I’m not here to discuss the morality issues of the actions of these two young adults. Many people have already stated their opinions through media channels and online social networks.
The couple also had a chance to respond to critics, making several media appearances and even releasing a Q&A video response.
What is interesting about this incident, from a digital culture perspective, is in the way Lee responded in an interview.
She said: “I see nothing wrong in posting the nude pictures and videos of our sexual relationship on the Internet. It was intended for the world to see how much we love each other.”
Her statement alludes to the very public nature of online platforms, which for many is a major issue of concern when it comes to the use of Internet and social networking sites in particular.
One site that has been heavily criticised for its interpretation of what constitutes public information is Facebook.
This was especially so after its founder and CEO Mark Zuckerberg, in an interview in 2010, defended the site’s move to change the privacy settings of its then 350 million users, suggesting that the current “social norm” is that things are less private.
The evolution of the Internet over the past 15 years facilitated this change. When the World Wide Web caught on back in the mid-90s, people started finding ways to post information about themselves online.
Before that, conversations were already happening via email and bulletin boards. But the Web meant that you could have your own public site and write whatever you wanted on it.
Free sites such as Geocities and Tripod emerged, offering to host personal web pages. Then blogs started becoming all the rage, and Internet users found that they did not need to replace old web pages with new ones.
Blogs would let them add fresh content while at the same time archive all their old information on the very same site.

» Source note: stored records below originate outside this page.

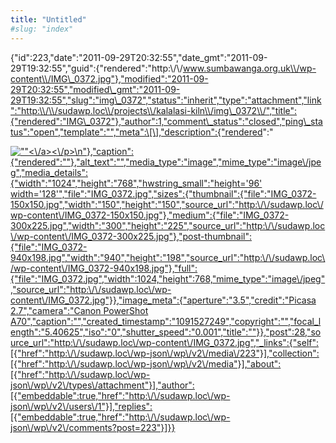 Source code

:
 ```yaml
---
title: "Untitled"
#slug: "index"
---
```


{"id":223,"date":"2011-09-29T20:32:55","date\_gmt":"2011-09-29T19:32:55","guid":{"rendered":"http:\\/\\/www.sumbawanga.org.uk\\/wp-content\\/IMG\_0372.jpg"},"modified":"2011-09-29T20:32:55","modified\_gmt":"2011-09-29T19:32:55","slug":"img\_0372","status":"inherit","type":"attachment","link":"http:\\/\\/sudawp.loc\\/projects\\/kalalasi-kiln\\/img\_0372\\/","title":{"rendered":"IMG\_0372"},"author":1,"comment\_status":"closed","ping\_status":"open","template":"","meta":\[\],"description":{"rendered":"

[![\"\"](\"http:\/\/sudawp.loc\/wp-content\/IMG_0372-300x225.jpg\")<\\/a><\\/p>\\n"},"caption":{"rendered":""},"alt\_text":"","media\_type":"image","mime\_type":"image\\/jpeg","media\_details":{"width":"1024","height":"768","hwstring\_small":"height='96' width='128'","file":"IMG\_0372.jpg","sizes":{"thumbnail":{"file":"IMG\_0372-150x150.jpg","width":"150","height":"150","source\_url":"http:\\/\\/sudawp.loc\\/wp-content\\/IMG\_0372-150x150.jpg"},"medium":{"file":"IMG\_0372-300x225.jpg","width":"300","height":"225","source\_url":"http:\\/\\/sudawp.loc\\/wp-content\\/IMG\_0372-300x225.jpg"},"post-thumbnail":{"file":"IMG\_0372-940x198.jpg","width":"940","height":"198","source\_url":"http:\\/\\/sudawp.loc\\/wp-content\\/IMG\_0372-940x198.jpg"},"full":{"file":"IMG\_0372.jpg","width":1024,"height":768,"mime\_type":"image\\/jpeg","source\_url":"http:\\/\\/sudawp.loc\\/wp-content\\/IMG\_0372.jpg"}},"image\_meta":{"aperture":"3.5","credit":"Picasa 2.7","camera":"Canon PowerShot A70","caption":"","created\_timestamp":"1091527249","copyright":"","focal\_length":"5.40625","iso":"0","shutter\_speed":"0.001","title":""}},"post":28,"source\_url":"http:\\/\\/sudawp.loc\\/wp-content\\/IMG\_0372.jpg","\_links":{"self":\[{"href":"http:\\/\\/sudawp.loc\\/wp-json\\/wp\\/v2\\/media\\/223"}\],"collection":\[{"href":"http:\\/\\/sudawp.loc\\/wp-json\\/wp\\/v2\\/media"}\],"about":\[{"href":"http:\\/\\/sudawp.loc\\/wp-json\\/wp\\/v2\\/types\\/attachment"}\],"author":\[{"embeddable":true,"href":"http:\\/\\/sudawp.loc\\/wp-json\\/wp\\/v2\\/users\\/1"}\],"replies":\[{"embeddable":true,"href":"http:\\/\\/sudawp.loc\\/wp-json\\/wp\\/v2\\/comments?post=223"}\]}}](http:\/\/sudawp.loc\/wp-content\/IMG_0372.jpg)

It is no surprise then that sites which made it easier for you to talk about yourself – and with design templates, too – emerged. Enter the world of social networking where sites like Friendster and MySpace dominated much of the mid-noughties, allowing you to not only talk about yourself, but connect with other people – friends and strangers alike – to share your life with.
So when Zuckerberg talks about how privacy has changed, he is not entirely wrong. Whether or not this justifies his company’s decision to meddle with the personal accounts of so many users is still being debated but the fact is that digital technology has changed the way in which people view what is public and what is private.

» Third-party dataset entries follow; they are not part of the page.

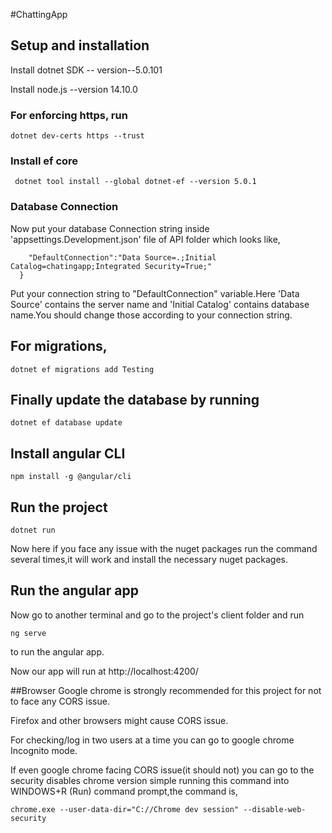 #ChattingApp

## Setup and installation

Install dotnet SDK -- version--5.0.101

Install node.js --version 14.10.0





### For enforcing https, run 
```dotnet dev-certs https --trust```




### Install ef core
``` dotnet tool install --global dotnet-ef --version 5.0.1```





### Database Connection
Now put your database Connection string inside 'appsettings.Development.json' file of API folder 
which looks like,

```"ConnectionStrings": {
    "DefaultConnection":"Data Source=.;Initial Catalog=chatingapp;Integrated Security=True;"
  }
 ```

Put your connection string to "DefaultConnection" variable.Here 'Data Source' contains the server name and 
'Initial Catalog' contains database name.You should change those according to your connection string.







## For migrations,
```dotnet ef migrations add Testing```





## Finally update the database by running 
```dotnet ef database update```



## Install angular CLI

```npm install -g @angular/cli```



## Run the project

```dotnet run```

Now here if you face any issue with the nuget packages run the command several times,it will work and install 
the necessary nuget packages.




## Run the angular app

Now go to another terminal and go to the project's client folder and run 

```ng serve``` 

to run the angular app.

Now our app will run at http://localhost:4200/






##Browser 
Google chrome is strongly recommended for this project for not to face  any CORS issue.

Firefox and other browsers might cause CORS issue.

For checking/log in two users at a time you can go to google chrome Incognito mode.

If even google chrome facing CORS issue(it should not) you can go to the security disables chrome version
simple running this command into WINDOWS+R (Run) command prompt,the command is,

```chrome.exe --user-data-dir="C://Chrome dev session" --disable-web-security```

Which is why it’s interesting that Lee went on to say, “I cannot understand why people have to make so much fuss about this. It is our private affair.”

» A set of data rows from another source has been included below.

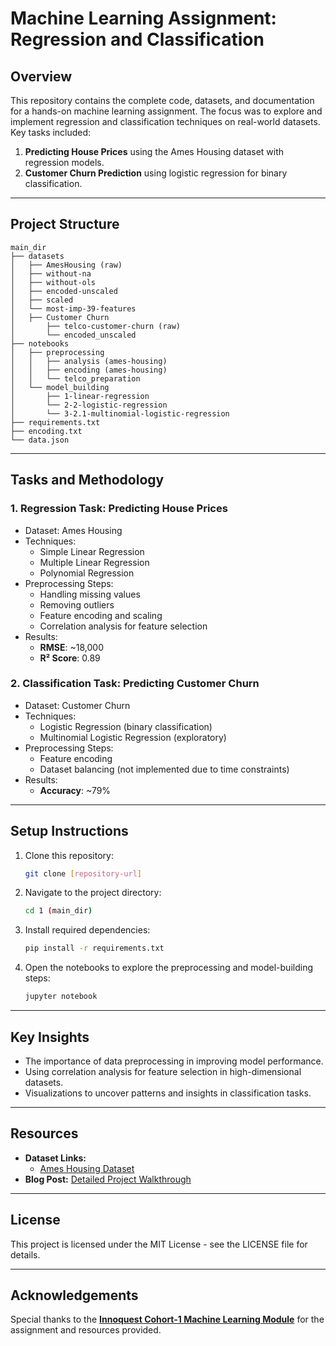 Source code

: # **Machine Learning Assignment: Regression and Classification**

## **Overview**

This repository contains the complete code, datasets, and documentation for a hands-on machine learning assignment. The focus was to explore and implement regression and classification techniques on real-world datasets. Key tasks included:

1. **Predicting House Prices** using the Ames Housing dataset with regression models.
2. **Customer Churn Prediction** using logistic regression for binary classification.

---

## **Project Structure**

```
main_dir
├── datasets
│   ├── AmesHousing (raw)
│   ├── without-na
│   ├── without-ols
│   ├── encoded-unscaled
│   ├── scaled
│   └── most-imp-39-features
│   ├── Customer Churn
│       ├── telco-customer-churn (raw)
│       └── encoded_unscaled
├── notebooks
│   ├── preprocessing
│   │   ├── analysis (ames-housing)
│   │   ├── encoding (ames-housing)
│   │   └── telco_preparation
│   └── model_building
│       ├── 1-linear-regression
│       └── 2-2-logistic-regression
│       └── 3-2.1-multinomial-logistic-regression
├── requirements.txt
├── encoding.txt
└── data.json
```

---

## **Tasks and Methodology**

### **1. Regression Task: Predicting House Prices**
- Dataset: Ames Housing
- Techniques:
  - Simple Linear Regression
  - Multiple Linear Regression
  - Polynomial Regression
- Preprocessing Steps:
  - Handling missing values
  - Removing outliers
  - Feature encoding and scaling
  - Correlation analysis for feature selection
- Results:
  - **RMSE**: ~18,000
  - **R² Score**: 0.89

### **2. Classification Task: Predicting Customer Churn**
- Dataset: Customer Churn
- Techniques:
  - Logistic Regression (binary classification)
  - Multinomial Logistic Regression (exploratory)
- Preprocessing Steps:
  - Feature encoding
  - Dataset balancing (not implemented due to time constraints)
- Results:
  - **Accuracy**: ~79%

---

## **Setup Instructions**

1. Clone this repository:
   ```bash
   git clone [repository-url]
   ```

2. Navigate to the project directory:
   ```bash
   cd 1 (main_dir)
   ```

3. Install required dependencies:
   ```bash
   pip install -r requirements.txt
   ```

4. Open the notebooks to explore the preprocessing and model-building steps:
   ```bash
   jupyter notebook
   ```

---

## **Key Insights**

- The importance of data preprocessing in improving model performance.
- Using correlation analysis for feature selection in high-dimensional datasets.
- Visualizations to uncover patterns and insights in classification tasks.

---

## **Resources**

- **Dataset Links:**
  - [Ames Housing Dataset](https://www.kaggle.com/datasets/shashanknecrothapa/ames-housing-dataset)
- **Blog Post:** [Detailed Project Walkthrough](https://shaukat.tech/assignment-3-implementing-linear-and-logistic-regression/)

---

## **License**
This project is licensed under the MIT License - see the LICENSE file for details.

---

## **Acknowledgements**

Special thanks to the **[Innoquest Cohort-1 Machine Learning Module](https://www.youtube.com/playlist?list=PLMPrtOfPtie9l8wwrdY0rYBLElOm3pQGa)** for the assignment and resources provided.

That she would talk about both being public in wanting to share her life with the world, yet consider that part of her life private, shows how fluid her understanding of privacy is. It is hard to imagine that she is alone in this way of thinking.
No doubt this viewpoint is increasingly common – we just need to look at the public uproar at Facebook’s privacy policies, yet a billion people today still share personal information on the site.
The fact is that the nature of “private” and “public” have always been subjective, even before the emergence of networked environments.
Often, our understanding of the two is linked to context and self-expression, the way we may divulge a particular bit of information to a confidante, but will deem the very same tidbit not for the consumption of others.
The same can be said of our online identities.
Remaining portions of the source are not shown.